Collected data
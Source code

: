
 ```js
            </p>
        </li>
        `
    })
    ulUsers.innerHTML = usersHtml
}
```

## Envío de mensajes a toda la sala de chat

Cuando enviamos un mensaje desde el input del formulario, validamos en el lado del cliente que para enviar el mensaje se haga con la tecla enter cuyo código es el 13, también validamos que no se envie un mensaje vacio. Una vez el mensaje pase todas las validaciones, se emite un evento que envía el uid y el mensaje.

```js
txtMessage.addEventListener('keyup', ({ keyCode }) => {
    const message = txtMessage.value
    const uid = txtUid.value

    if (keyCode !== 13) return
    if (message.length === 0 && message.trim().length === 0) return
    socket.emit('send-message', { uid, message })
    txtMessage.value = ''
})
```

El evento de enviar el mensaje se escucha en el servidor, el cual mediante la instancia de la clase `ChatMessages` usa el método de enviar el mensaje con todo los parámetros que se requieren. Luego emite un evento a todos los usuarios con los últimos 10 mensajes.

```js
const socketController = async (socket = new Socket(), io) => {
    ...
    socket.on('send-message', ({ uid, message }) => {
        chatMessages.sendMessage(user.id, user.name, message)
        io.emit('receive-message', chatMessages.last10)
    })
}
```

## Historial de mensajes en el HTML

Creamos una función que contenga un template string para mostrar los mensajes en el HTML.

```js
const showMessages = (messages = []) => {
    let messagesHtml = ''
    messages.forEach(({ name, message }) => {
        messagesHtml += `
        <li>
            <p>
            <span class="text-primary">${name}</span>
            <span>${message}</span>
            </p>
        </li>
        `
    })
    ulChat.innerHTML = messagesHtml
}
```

• Work order:
Within the data above, pick out all lines holding the word "value".

• Solution:
    const message = txtMessage.value
    const uid = txtUid.value
    txtMessage.value = ''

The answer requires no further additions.